Read the two statements given below.
Statement 1: The scores 10, 18, 14, 20, 12, 16 have mean and median equal.
Statement 2: The numbers form an arithmetic sequence when arranged in order.

Choose the correct answer from those given below. 6.
(a) Statement 1 is true and Statement 2 is false.
(b) Statement 1 is false and Statement 2 is true.
(c) Both the statements are true, and Statement 2 is the correct reason for Statement 1.
(d) Both the statements are true, but Statement 2 is not the correct reason for Statement 1. (1 mark)
Answer:
(c) Both the statements are true, and Statement 2 is the correct reason for Statement 1.

Question 3.
A) What is the probability of getting 5 Sundays in the month December?
Answer:
There are 31 days in December. 28 days decide 4weeks, so four Sundays.
The combinations are (Sunday, Monday, Tuesday), (Monday, Tuesday, Wednesday), (Tuesday, Wednesday, Thursday), (Wednesday, Thusday, Friday), (Thusday, Friday, Saturday), (Friday, Saturday, Sunday), (Saturday, Sunday, Monday).
There are three combinations in which Sundays occur.Probability of occuring five Sundays is \(\frac{3}{7}\)

OR

B) nth term of an arithmetic sequence is 1 – 4n
(a) What is the common difference ?
Answer:
-4

(b) Find the sum of first 25 terms of this sequence.
Answer:
x₂₅ = 1 – 4 × 25 = -99
x₁ = 1 – 4 × 1 = -3
Sum = (x₁ + x₂₅) × \(\frac{25}{2}\)
= (-3 + -99) × \(\frac{25}{2}\)
= -1275

Question 4.
ABC is an equilateral triangle of side 12 cm in which AD is perpendicular to BC.

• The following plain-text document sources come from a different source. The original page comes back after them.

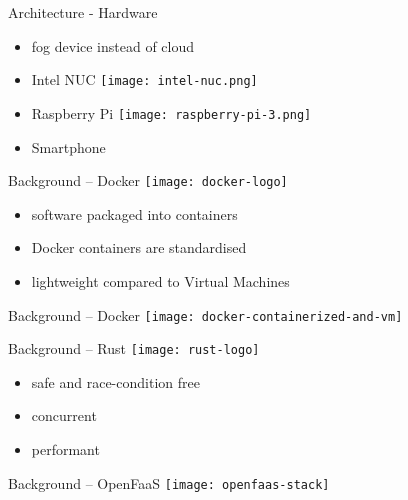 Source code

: \documentclass[aspectratio=1610]{beamer}
\begin{document}
  \begin{frame}{Architecture - Hardware}
    \begin{itemize}
      \item fog device instead of cloud
      \item Intel NUC
            \hspace*{13.5em}
            \texttt{[image: intel-nuc.png]}
      \item Raspberry Pi
            \hspace*{13.5em}
            \texttt{[image: raspberry-pi-3.png]}
      \item Smartphone
    \end{itemize}
  \end{frame}

  \begin{frame}{Background -- Docker}
    \texttt{[image: docker-logo]}

    \vspace*{1.5em}

    \begin{itemize}
      \item software packaged into containers
      \item Docker containers are standardised
      \item lightweight compared to Virtual Machines
    \end{itemize}
  \end{frame}

  \begin{frame}{Background -- Docker}
    \vfill
    \texttt{[image: docker-containerized-and-vm]}
  \end{frame}

  \begin{frame}{Background -- Rust}
    \texttt{[image: rust-logo]}

    \vspace*{1.5em}

    \begin{itemize}
      \item safe and race-condition free
      \item concurrent
      \item performant
    \end{itemize}
  \end{frame}

  \begin{frame}{Background -- OpenFaaS}
    \texttt{[image: openfaas-stack]}
  \end{frame}
\end{document}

(a) What are the angles of ∆ADB?
Answer:
∠A = 30°, ∠B = 60°, ∠D = 90°

(b) What are the sides of triangle ADB
Answer:
AB = 12 cm, RD = 6 cm, AD = 6√3 cm

(c) What is the area of the square ADEF? (4 mark)
Answer:
Area = (6√3)² = 36 × 3 = 108 cm²

Question 5.
A) In triangle ABC, a, b, c are the sides opposite to the angles A, B and C and R is the radius of the circumcircle.
(a) Prove that \(\frac{b}{\sin B}\) = 2R ?
Answer:
Draw the diameter AP and join PC.
Triangle APC is a right triangle
∠B = ∠P
sin B = \(\frac{b}{A P}=\frac{b}{2 R}\)
where R is the radius of the circumcircle.
2R = \(\frac{b}{\sin B}\)

(b) Establish the relation the area of the circle A = \(\frac{a b c}{4 R}\) ?
Answer:
We know that Area = \(\frac{1}{2}\) × ac × sin B
= \(\frac{1}{2}\) ac × \(\frac{b}{2 R}=\frac{a b c}{4 R}\)

OR

B) Manju’s age after 15 years will be the square of his age before 15 years.
(a) If the present age is x then what is the age before and after 15 years.
Answer:
x – 15 and x + 15

(b) Write the equation connecting the given conditions.
Answer:
(x – 15)² = (x + 15),
x² – 30x + 225
= x + 15, x² – 31x + 210 = 0

(c) Find the present age (4 mark)
Answer:
Solving x = 21. Present age is 21 years

Question 6.
There are two circles in the picture.One is inside other. Radius of the small circle is half of the radius of the big circle.

(a) If the radius of the small circle is r then what is the area of the small circle and big circle ?
Answer:
Area of small circle πr²
Area of big circle π × (2r)² = 4πr²

(b) If a fine dot is placed into the figure, what is the probability of falling the dot in the small circle?
Answer:
Chance of getting black \(\frac{\pi r^2}{4 \pi r^2}=\frac{1}{4}\)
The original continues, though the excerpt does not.